In how many lines of the listing below does the word "bestemmingsplan" occur? Say only the number.

== Segment start ==

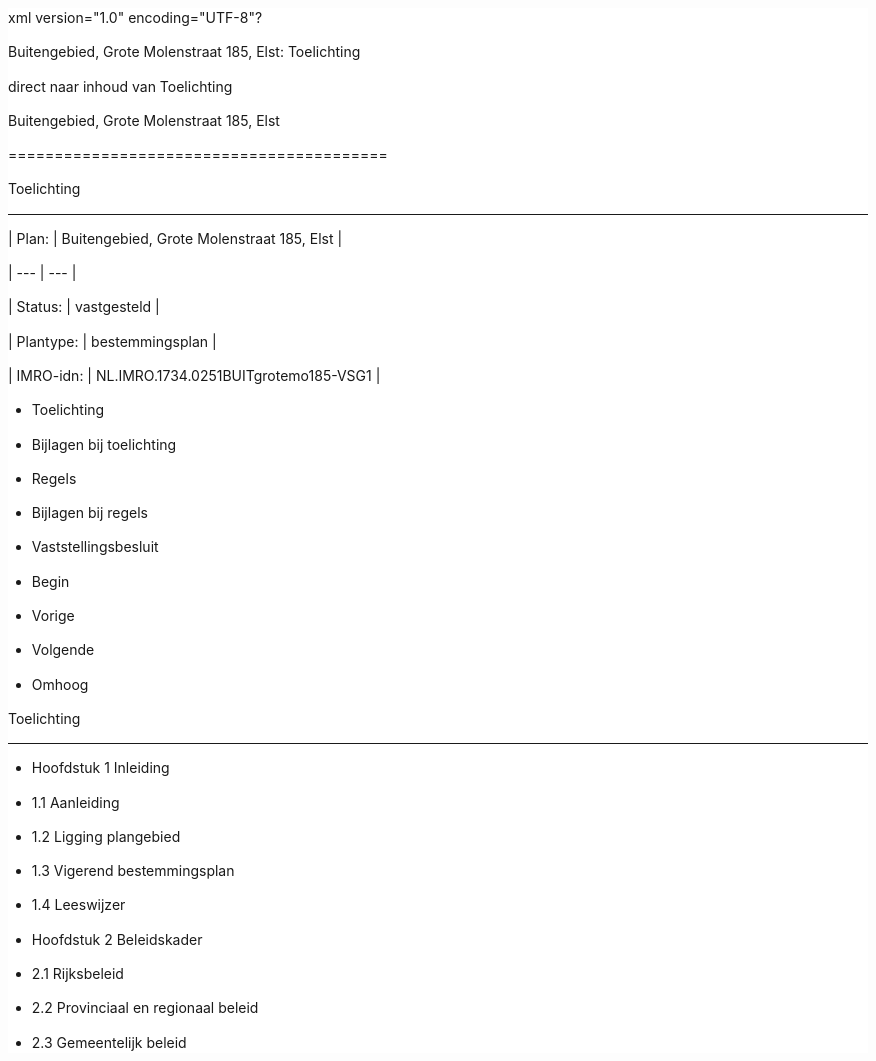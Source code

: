xml version\="1\.0" encoding\="UTF\-8"?

Buitengebied, Grote Molenstraat 185, Elst: Toelichting

direct naar inhoud van Toelichting

Buitengebied, Grote Molenstraat 185, Elst

=========================================

Toelichting

-----------

| Plan: | Buitengebied, Grote Molenstraat 185, Elst |

| --- | --- |

| Status: | vastgesteld |

| Plantype: | bestemmingsplan |

| IMRO\-idn: | NL.IMRO.1734\.0251BUITgrotemo185\-VSG1 |

* Toelichting

* Bijlagen bij toelichting

* Regels

* Bijlagen bij regels

* Vaststellingsbesluit

* Begin

* Vorige

* Volgende

* Omhoog

Toelichting

-----------

* Hoofdstuk 1 Inleiding

+ 1\.1 Aanleiding

+ 1\.2 Ligging plangebied

+ 1\.3 Vigerend bestemmingsplan

+ 1\.4 Leeswijzer

* Hoofdstuk 2 Beleidskader

+ 2\.1 Rijksbeleid

+ 2\.2 Provinciaal en regionaal beleid

+ 2\.3 Gemeentelijk beleid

== Segment end ==

== Reply to the exercise ==
2